Notice the tone James uses to address his audience. He calls them “dear brothers and sisters”. James uses this same caring concern, this term of endearment, throughout his letter:
- Chapter 1, verses 2, 16, 19
- Chapter 2, verses 1, 5, 14
- Chapter 3, verses 1, 10
- Chapter 4, verse 11
- Chapter 5, verses 12, 19
While the content of James’ message may be forthright, bold, and to the point, his delivery, the package he uses to deliver his message, is one of care and love for his readers. James exemplified Paul’s command to the Ephesian church to “speak the truth in love” (Ephesians 4:15).
So let’s stop briefly here: how do we address those around us? All truth and no love? All love and no truth? Or do we seek the balance that James demonstrates, and Paul commends – to speak the truth in love?
So what are the truths that James brings forth?
- Quick to hear
- Slow to speak
- Slow to anger
Hmmm… OK, James, stick a fork in me, I’m done. Maybe there’s a reason the good Lord created us with two ears, and only one mouth?
Looking at these three phrases again, notice the escalation if we follow James’ command: quick, slow, slow. But what typically is the pattern? slow, quick quick, and the situation immediately boils out of control.
And why does James give this admonition? “because human anger does not produce the righteousness that God desires.” In fact, just the opposite occurs – self-righteous anger gets in the way of God’s righteousness. It hinders God’s work in us, and in the persons that our human, self-righteous anger is directed toward.
So what do we do? Two things:
- Take off: get rid of, put aside
- Put on: accept, receive
The NIV uses the phrase “get rid of”, but the reference is that of dirty clothes. The clothes have value, but they need cleaned before they can be worn again. They don’t need to be burned, buried, or thrown in the trash, they just need set aside so they can be washed and be re-used.
So why is this important? James is not speaking of rampant and egregious evil like murder, rape, or armed robbery. He is talking about something so much more common, so prevalent: our attitudes. James is saying our attitude needs to go through God’s washing machine. We are to drop the “bad boy” and “bad girl” attitude, the sassyness and backtalk, the constant whining, grumbling, and complaining.
Does that mean we have no voice? Not at all, in fact, quite the opposite. We just need to learn how to express ourselves in a God-honoring way.
So what are we to do instead? Accept, receive the word planted in us.

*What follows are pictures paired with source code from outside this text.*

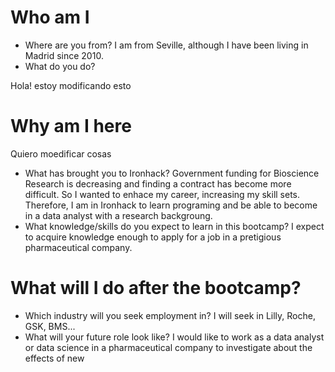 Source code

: # Who am I

* Where are you from?
I am from Seville, although I have been living in Madrid since 2010.
* What do you do?

Hola! estoy modificando esto
# Why am I here
Quiero moedificar cosas
* What has brought you to Ironhack?
Government funding for Bioscience Research is decreasing and finding a contract has become more difficult. So I wanted to enhace my career, increasing my skill sets. Therefore, I am in Ironhack to learn programing and be able to become in a data analyst with a research backgroung.
* What knowledge/skills do you expect to learn in this bootcamp?
I expect to acquire knowledge enough to apply for a job in a pretigious pharmaceutical company.

# What will I do after the bootcamp?

* Which industry will you seek employment in?
I will seek in Lilly, Roche, GSK, BMS...
* What will your future role look like?
I would like to work as a data analyst or data science in a pharmaceutical company to investigate about the effects of new  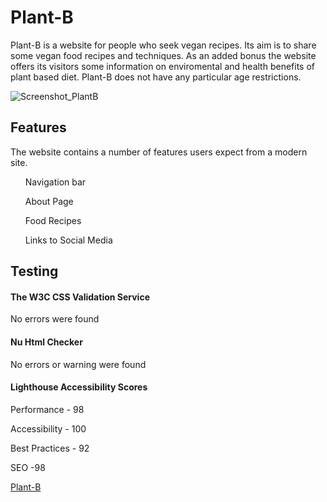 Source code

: # Plant-B
Plant-B is a website for people who seek vegan recipes. Its aim is to share some vegan food recipes and techniques. 
As an added bonus the website offers its visitors some information on enviromental and health benefits of plant based diet.
Plant-B does not have any particular age restrictions. 

![Screenshot_PlantB](https://user-images.githubusercontent.com/104979865/178318924-ec3c8776-9544-4c5e-8aa6-73bb13335958.png)

<h2>Features</h2>

The website contains a number of features users expect from a modern site.

<ul>Navigation bar

About Page

Food Recipes

Links to Social Media</ul>

<h2>Testing</h2>

<h4>The W3C CSS Validation Service</h4>

No errors were found

<h4>Nu Html Checker</h4>

No errors or warning were found

<h4>Lighthouse Accessibility Scores</h4> 

Performance - 98

Accessibility - 100

Best Practices - 92

SEO -98

<a href="https://mvv1790.github.io/Plant-B" target="_blank" rel=”noopener”>Plant-B</a>
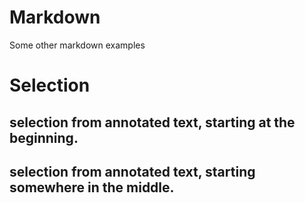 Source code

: # Markdown

Some other markdown examples

# Selection

## selection from annotated text, starting at the beginning.

<div id="annotated_text--markdown_1"></div>

## selection from annotated text, starting somewhere in the middle.

<div id="annotated_text--markdown_2"></div>

<script setup>
//
import { markdown_1 } from "@demo";

import { onMounted } from "vue";
import { clearAnnotatedTextCache} from "@ghentcdh/annotated_text";

onMounted(()=> {
    clearAnnotatedTextCache();
    markdown_1('annotated_text--markdown_1', { start: 0, end: 423 },)
    markdown_1('annotated_text--markdown_2', { start: 412, end: 600 },)
});
</script>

Accept? Receive? Hmmm… sounds like a gift, doesn’t it? And a gift is not a burden, it’s a blessing.
And what is this blessing? refer back to verse 18: the word of truth, God’s word.
And how are we to receive it? Humbly, with gratitude.
And what is implied about this “word”? If it’s planted, it must be alive. And if it is alive, with care and proper nourishment, it will grow.
Jesus used a similar illustration when He spoke about the farmer sowing seed in his field (Matthew 13:1-9). The emphasis in Jesus’ parable was not on the seed; it was assumed to be good. The emphasis was on the soil, and its readiness to accept the seed and help it grow.
As we examine the “soil” of our lives, what does it look like? Is it ready to receive God’s Word? Or do we need to clear out some “rocks” and other debris like bad attitudes so the soil is ready to grow?